I average 20 tweets a day and interact with my 1,400 followers almost non-stop, at work and on holiday. You may think that makes me a bit of a sad case, but I've found the site to be a valuable tool. I've made contact with complete strangers to debate everything from the intricacies of the Middle East conflict to Hull City's promotion chances. It is usually entertaining, sometimes maddening, often trivial.
Yet as much as I have enjoyed joking with my favourite footballers and being directed to news from around the world, I have regularly seen examples of most offensive and vile abuse imaginable.
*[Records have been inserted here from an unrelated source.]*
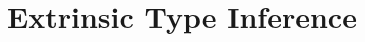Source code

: \documentclass[acmsmall]{acmart}
\title{Extrinsic Type Inference}
\theoremstyle{definition}
\begin{document}
\newcommand{\Par}[1]{\paragraph{\textbf{#1}}}
\newcommand*{\code}{\fontfamily{pcr}\selectfont}
\newcommand{\J}[1]{\texttt{\small \code #1}}
\newcommand{\lab}[1]{\small \text{\color{Gray}\ [#1]}}
\newcommand{\entails}{\vdash}
\newcommand{\satisfies}{\vDash}
\newcommand{\given}{\dashv}
\newcommand{\with}{\ \diamond\ }
\newcommand{\notfree}{\ \#\ }
\newcommand{\consis}{\ \star}
\newcommand{\safe}{\ \checkmark}
\newcommand{\relational}{\ \Re}

\newcommand{\factorsinto}{\Vvdash}


\newcommand{\allsafe}{\ \Re\checkmark}



\newcommand{\foreign}{\varnothing}
\newcommand{\closed}{\bullet}
\newcommand{\local}{\blacktriangle}
\newcommand{\open}{\circ}




\newcommand{\multi}[1]{\widebar{\ #1\ }}
\newcommand{\hastype}{:}
\newcommand{\pattype}{\ \lozenge\ }
\newcommand{\liftfun}{:}
 
\newcommand{\subtypes}{<:}
\newcommand{\supertypes}{:>}
\newcommand{\I}{\hspace{4mm}}
\newcommand{\Z}{.\hspace{4mm}}
\newcommand{\Alpha}{\mathrm{A}}
\newcommand{\Tau}{\mathrm{T}}
\newcommand{\B}[1]{\textbf{#1}}
\newcommand{\F}[1]{\text{#1}}
\newcommand{\bigand}{\bigwedge\nolimits}
\newcommand{\bigor}{\bigvee\nolimits}
\newcommand{\C}[1]{\color{teal} \rhd\ \emph{#1}}
\newcommand{\com}[1]{\color{Gray}\I \emph{#1}}
\newcommand{\D}[1]{\small \textsc{#1}}
\newcommand{\FIG}[1]{Fig. {\color{red} \ref{#1}}}
\newcommand{\TODO}[1]{\noindent \B{\color{red} TODO: #1}}

\newcommand{\is}{\ ::=\ }
\newcommand{\sep}{\ \ |\ \ }
\newcommand{\nonterm}[1]{#1\ }
\newcommand{\contin}{|\ \ \ \ \ \ \ }
\newcommand{\case}{\B{case }}
\newcommand{\wrt}{\B{wrt }}
     


\newcommand{\tl}{\textasciitilde{}}
\newcommand{\typdiff}{\J{\textbackslash}}

\maketitle
\end{document}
Personally, I have received nothing worse than the odd expletive or playground insult but, for some, the experience is altogether more harrowing.
Writing this, I searched for the term "Jew" and immediately found someone posting their approval of Hitler's extermination efforts, another referring to "rich Jews", and one truly shocking tweet about brit milah which displayed sickening antisemitism.
Our recent story about Twitter's failure to act against a user who allegedly sent death threats and antisemitic abuse sadly came as no surprise. Presented with messages from someone threatening to "hunt down" and "beat to death" a stranger, the company said it did not have the "ability to investigate and assess" this. Look at the figures and the scale of the problem becomes clear.
It only takes a second to set up a fake profile
Twitter has around 40 million users, sending more than 200 million tweets per day. If just half of one per cent of all tweets were racist, threatening or criminal, the company would face one million investigations daily.
Thousands of tweeters could readily confirm that the level of abuse totals far more than that. The problem is such that the Crown Prosecution Service issued a "New Year warning" to social media users, highlighting the risk of prosecution, and ultimately jail, for those who racially abuse others online. If we add Facebook and YouTube and their combined one billion users to the mix, and then throw in the immeasurable "blogosphere", it becomes utterly impossible to challenge, scrutinise and police online hatred.
Unsurprisingly, Jews and Israel are regularly on the front line for the cyber-bullies. While the Community Security Trust forensically records the hundreds of antisemitic incidents against Jews in Britain every year, the scale of what is happening on the web makes it impossible for the organisation to fully monitor.
The CST has regularly called on social media groups to police their sites and prevent the spread of extremism and abuse. But the charity recognises that proscribing an organisation or censuring an individual has limited impact. It takes seconds to set up another fake email address, username or profile and get back to spreading hatred.
Our community must be vigilant. The internet has been a game-changer for opponents of Israel. The proliferation of blogs, informal news sites and tweeters poses a challenge to those who seek to defend it.
Consider the case of one anti-Israel activist who previously would have spoken only at the odd meeting attended by a small number of like-minded people, but who is now at the forefront of the Twitter assault, sending 40 tweets a day to thousands of followers around the globe. He writes blogs for newspapers, magazines and independent sites, and has built up a considerable cult following among supporters who might otherwise have never heard of him. All of this without even needing to leave the house.
There are, of course, many Israel advocates using the web to promote their work. Within British Jewry, however, there are too many who are prepared to speak quietly in support of Israel, yet are reluctant to raise their heads above the parapet. The internet and its associated problems will not go away. As new technologies are devised, the age-old threat of antisemitism will find new vehicles through which to seep into our daily lives. We cannot eliminate it, but we must be adequately prepared for the battle ahead.